3.6Effective Feedback to Students
The aim of feedback is to communicate to students how well their knowledge, understanding and skills are developing in relation to the outcomes. Feedback enables students to recognise their strengths and areas for development, and to plan with their teacher the next steps in their learning. They are then given opportunities to improve and further develop their knowledge, understanding and skills.
Teacher feedback about student work is essential for students and is integral to the teaching and learning process. Student self-reflection and peer evaluation can also provide valuable feedback to students. Students should be provided with regular opportunities to reflect on their learning.
focus on the activity and what was expected
be constructive, providing meaningful information to students about their learning
identify and reinforce students’ strengths and state clearly how students can improve.

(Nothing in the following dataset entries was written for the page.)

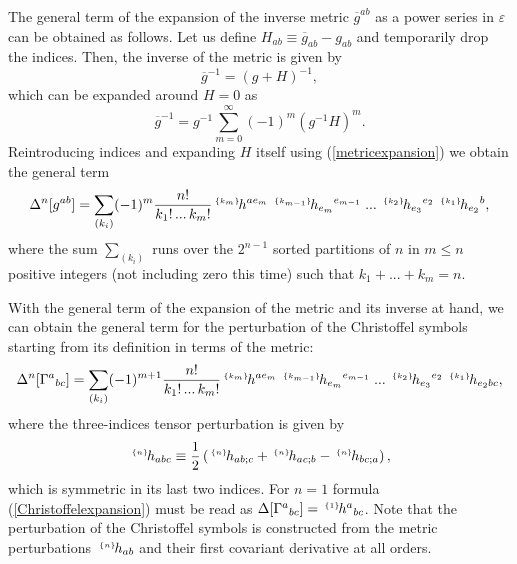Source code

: \documentclass[aps,prd,showpacs]{revtex4}
\newcommand{\pert}[2]{{}^{\mbox{\,\tiny $\{#1\}\!$}}{#2}}
\newcommand{\h}[1]{{}^{\mbox{\,\tiny $\{#1\}\!$}}h}
\begin{document}
The general term of the expansion of the inverse metric $\overline{g}^{ab}$
as a power series in $\varepsilon$ can be obtained as follows.
Let us define $H_{ab}\equiv\overline{g}_{ab}-g_{ab}$ and temporarily drop
the indices. Then, the inverse of the metric is given by
\begin{equation}
\overline g^{-1}=(g+H)^{-1},
\end{equation}
which can be expanded around $H=0$ as
\begin{equation}
\overline g^{-1}=g^{-1}\sum_{m=0}^{\infty}(-1)^m(g^{-1}H)^m.
\end{equation}
Reintroducing indices and expanding $H$ itself using (\ref{metricexpansion})
we obtain the general term
\begin{equation}\label{invmetricexpansion}
\Delta^n[g^{ab}] =
\sum_{(k_i)} (-1)^m\frac{n!}{k_1!\,...\,k_m!} \h{k_m}^{ae_m}\;\h{k_{m-1}}_{e_m}{}^{e_{m-1}}\;...\;
\h{k_2}_{e_3}{}^{e_2}\;\h{k_1}_{e_2}{}^b,
\end{equation}
where the sum $\sum_{(k_i)}$ runs over the $2^{n-1}$ sorted partitions of
$n$ in $m\le n$ positive integers (not including zero this time) such that
$k_1+...+k_m=n$.

With the general term of the expansion of the metric and its inverse at
hand, we can obtain the general term for the perturbation of the
Christoffel symbols starting from its definition in terms of the metric:
\begin{equation} \label{Christoffelexpansion}
\Delta^n[\Gamma^a{}_{bc}] =
\sum_{(k_i)} (-1)^{m+1}\frac{n!}{k_1!\,...\,k_m!}
\h{k_m}^{ae_m}\;
\h{k_{m-1}}_{e_m}{}^{e_{m-1}}\;...\;
\h{k_{2}}_{e_3}{}^{e_2}\;\h{k_1}_{e_2bc},
\end{equation}
where the three-indices tensor perturbation is given by
\begin{equation}
\h{n}_{abc} \equiv \frac{1}{2}\left( \h{n}_{ab ;c}
+ \h{n}_{ac ;b} - \h{n}_{bc ;a}\right),
\end{equation}
which is symmetric in its last two indices. For $n=1$ formula 
(\ref{Christoffelexpansion}) must be read
as $\Delta[\Gamma^a{}_{bc}]=\h{1}^{a}{}_{bc}$. Note that the perturbation
of the Christoffel symbols is constructed from the metric perturbations
$\pert{n}{h}_{ab}$ and their first covariant derivative at all orders.
\end{document}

Forms of feedback include:
oral discussion with class, groups or individual students
general comments to the class about those aspects of the activity in which students excelled and those aspects that still need addressing
examples of good responses
peer evaluation and self-evaluation.
3.7Recording Evidence for Assessment
Recording student performance needs to be manageable. Teachers should make decisions about which aspects of student performance on an activity should be recorded, and in what format. The teacher can use this information to ascertain students’ progress, what needs to be taught next and to what level of detail, and to form a judgement of student achievement at key points.
Record-keeping should reflect the reporting processes of the school and may take the form of individual comments or notations, marks, grades or visual representations for the activities.